■ TASK DESCRIPTION ■
Return the lines from the start of the data through the line with "may be used.|License|". Include both of those lines and no others.
[Opening SUPPLIED ENTRIES section]
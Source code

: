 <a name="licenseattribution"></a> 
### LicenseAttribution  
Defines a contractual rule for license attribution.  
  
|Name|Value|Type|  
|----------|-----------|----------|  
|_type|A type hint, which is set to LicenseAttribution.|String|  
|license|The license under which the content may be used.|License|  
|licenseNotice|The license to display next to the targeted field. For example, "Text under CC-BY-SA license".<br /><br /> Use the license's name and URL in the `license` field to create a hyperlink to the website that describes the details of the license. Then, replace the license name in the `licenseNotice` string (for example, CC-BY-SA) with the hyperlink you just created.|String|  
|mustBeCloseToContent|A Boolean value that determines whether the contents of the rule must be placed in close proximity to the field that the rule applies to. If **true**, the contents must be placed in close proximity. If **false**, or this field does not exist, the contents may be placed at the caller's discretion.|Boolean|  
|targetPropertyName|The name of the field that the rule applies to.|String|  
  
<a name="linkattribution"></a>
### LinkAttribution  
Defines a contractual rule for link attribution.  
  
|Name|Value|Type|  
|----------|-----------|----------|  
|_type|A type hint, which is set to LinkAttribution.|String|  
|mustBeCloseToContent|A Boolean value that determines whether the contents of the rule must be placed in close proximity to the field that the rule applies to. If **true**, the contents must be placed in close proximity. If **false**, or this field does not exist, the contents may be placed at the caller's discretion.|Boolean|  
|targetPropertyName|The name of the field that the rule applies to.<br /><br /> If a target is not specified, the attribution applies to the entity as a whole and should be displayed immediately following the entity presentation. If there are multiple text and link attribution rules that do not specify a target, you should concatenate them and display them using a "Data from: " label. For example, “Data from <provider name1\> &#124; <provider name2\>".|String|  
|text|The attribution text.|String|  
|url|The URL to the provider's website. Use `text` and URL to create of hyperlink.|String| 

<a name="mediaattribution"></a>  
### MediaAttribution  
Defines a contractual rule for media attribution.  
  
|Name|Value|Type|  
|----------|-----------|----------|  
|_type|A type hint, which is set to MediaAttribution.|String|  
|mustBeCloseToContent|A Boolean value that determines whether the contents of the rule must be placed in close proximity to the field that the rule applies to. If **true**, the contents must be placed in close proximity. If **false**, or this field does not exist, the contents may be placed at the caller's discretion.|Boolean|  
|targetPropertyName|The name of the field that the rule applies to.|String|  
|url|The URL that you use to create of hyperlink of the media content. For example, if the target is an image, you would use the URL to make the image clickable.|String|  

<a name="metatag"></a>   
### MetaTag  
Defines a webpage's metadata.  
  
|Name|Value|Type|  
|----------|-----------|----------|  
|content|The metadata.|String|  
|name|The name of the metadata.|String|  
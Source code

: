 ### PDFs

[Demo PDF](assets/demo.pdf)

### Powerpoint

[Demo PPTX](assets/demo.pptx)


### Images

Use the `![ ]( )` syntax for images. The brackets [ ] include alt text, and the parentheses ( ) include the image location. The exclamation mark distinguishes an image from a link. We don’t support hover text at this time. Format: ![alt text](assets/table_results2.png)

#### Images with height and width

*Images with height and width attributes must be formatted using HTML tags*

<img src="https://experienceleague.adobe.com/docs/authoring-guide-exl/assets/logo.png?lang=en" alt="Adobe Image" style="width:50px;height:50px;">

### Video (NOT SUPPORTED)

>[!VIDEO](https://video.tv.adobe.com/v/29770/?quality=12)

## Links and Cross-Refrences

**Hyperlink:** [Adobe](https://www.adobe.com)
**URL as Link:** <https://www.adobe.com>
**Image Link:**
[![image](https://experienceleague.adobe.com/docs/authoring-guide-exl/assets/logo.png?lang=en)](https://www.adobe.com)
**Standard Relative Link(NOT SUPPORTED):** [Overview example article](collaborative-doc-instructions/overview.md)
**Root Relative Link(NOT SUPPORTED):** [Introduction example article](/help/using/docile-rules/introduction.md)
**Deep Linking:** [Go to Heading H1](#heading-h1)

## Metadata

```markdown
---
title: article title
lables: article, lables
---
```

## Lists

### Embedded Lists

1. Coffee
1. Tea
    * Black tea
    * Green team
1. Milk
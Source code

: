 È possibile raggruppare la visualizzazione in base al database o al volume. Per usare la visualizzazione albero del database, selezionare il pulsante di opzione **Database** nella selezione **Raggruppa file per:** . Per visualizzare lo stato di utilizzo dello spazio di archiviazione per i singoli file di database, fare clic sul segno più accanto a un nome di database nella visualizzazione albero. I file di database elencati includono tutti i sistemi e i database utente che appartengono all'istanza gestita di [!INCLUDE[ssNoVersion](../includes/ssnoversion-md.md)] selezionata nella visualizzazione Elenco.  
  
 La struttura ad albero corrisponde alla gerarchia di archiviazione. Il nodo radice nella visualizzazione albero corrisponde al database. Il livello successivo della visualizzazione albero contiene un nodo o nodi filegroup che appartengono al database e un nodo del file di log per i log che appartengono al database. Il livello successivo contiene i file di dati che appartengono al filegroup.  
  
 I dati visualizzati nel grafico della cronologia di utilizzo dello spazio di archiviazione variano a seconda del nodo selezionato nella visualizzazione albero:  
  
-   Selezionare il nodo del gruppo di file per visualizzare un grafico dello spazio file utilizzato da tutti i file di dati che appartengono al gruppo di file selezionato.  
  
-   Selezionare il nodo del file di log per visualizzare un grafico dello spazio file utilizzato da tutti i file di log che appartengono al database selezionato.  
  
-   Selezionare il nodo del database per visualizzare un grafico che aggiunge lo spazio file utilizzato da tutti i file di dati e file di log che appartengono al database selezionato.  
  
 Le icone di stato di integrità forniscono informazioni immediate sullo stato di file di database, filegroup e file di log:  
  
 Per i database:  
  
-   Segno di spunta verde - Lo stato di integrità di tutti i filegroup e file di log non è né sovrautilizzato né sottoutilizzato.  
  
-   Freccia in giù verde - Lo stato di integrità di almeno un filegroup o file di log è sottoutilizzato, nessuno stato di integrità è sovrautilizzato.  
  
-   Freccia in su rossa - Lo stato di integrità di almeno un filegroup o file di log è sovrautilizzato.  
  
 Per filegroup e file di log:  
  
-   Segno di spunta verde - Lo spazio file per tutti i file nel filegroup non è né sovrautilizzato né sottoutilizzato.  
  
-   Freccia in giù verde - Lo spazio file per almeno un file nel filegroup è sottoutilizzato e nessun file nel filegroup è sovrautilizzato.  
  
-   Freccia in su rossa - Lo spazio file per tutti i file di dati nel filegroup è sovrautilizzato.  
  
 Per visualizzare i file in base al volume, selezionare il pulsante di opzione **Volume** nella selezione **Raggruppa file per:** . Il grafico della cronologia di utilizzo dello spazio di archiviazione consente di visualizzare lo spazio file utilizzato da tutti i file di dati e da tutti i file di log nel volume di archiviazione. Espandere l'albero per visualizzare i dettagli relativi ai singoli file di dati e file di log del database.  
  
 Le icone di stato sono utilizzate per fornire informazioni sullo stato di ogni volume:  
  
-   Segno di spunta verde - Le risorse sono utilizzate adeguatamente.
[Closing SUPPLIED ENTRIES section]
■ ANSWER TO THIS TASK ■
Source code

: <a name="licenseattribution"></a> 
### LicenseAttribution  
Defines a contractual rule for license attribution.  
  
|Name|Value|Type|  
|----------|-----------|----------|  
|_type|A type hint, which is set to LicenseAttribution.|String|  
|license|The license under which the content may be used.|License|  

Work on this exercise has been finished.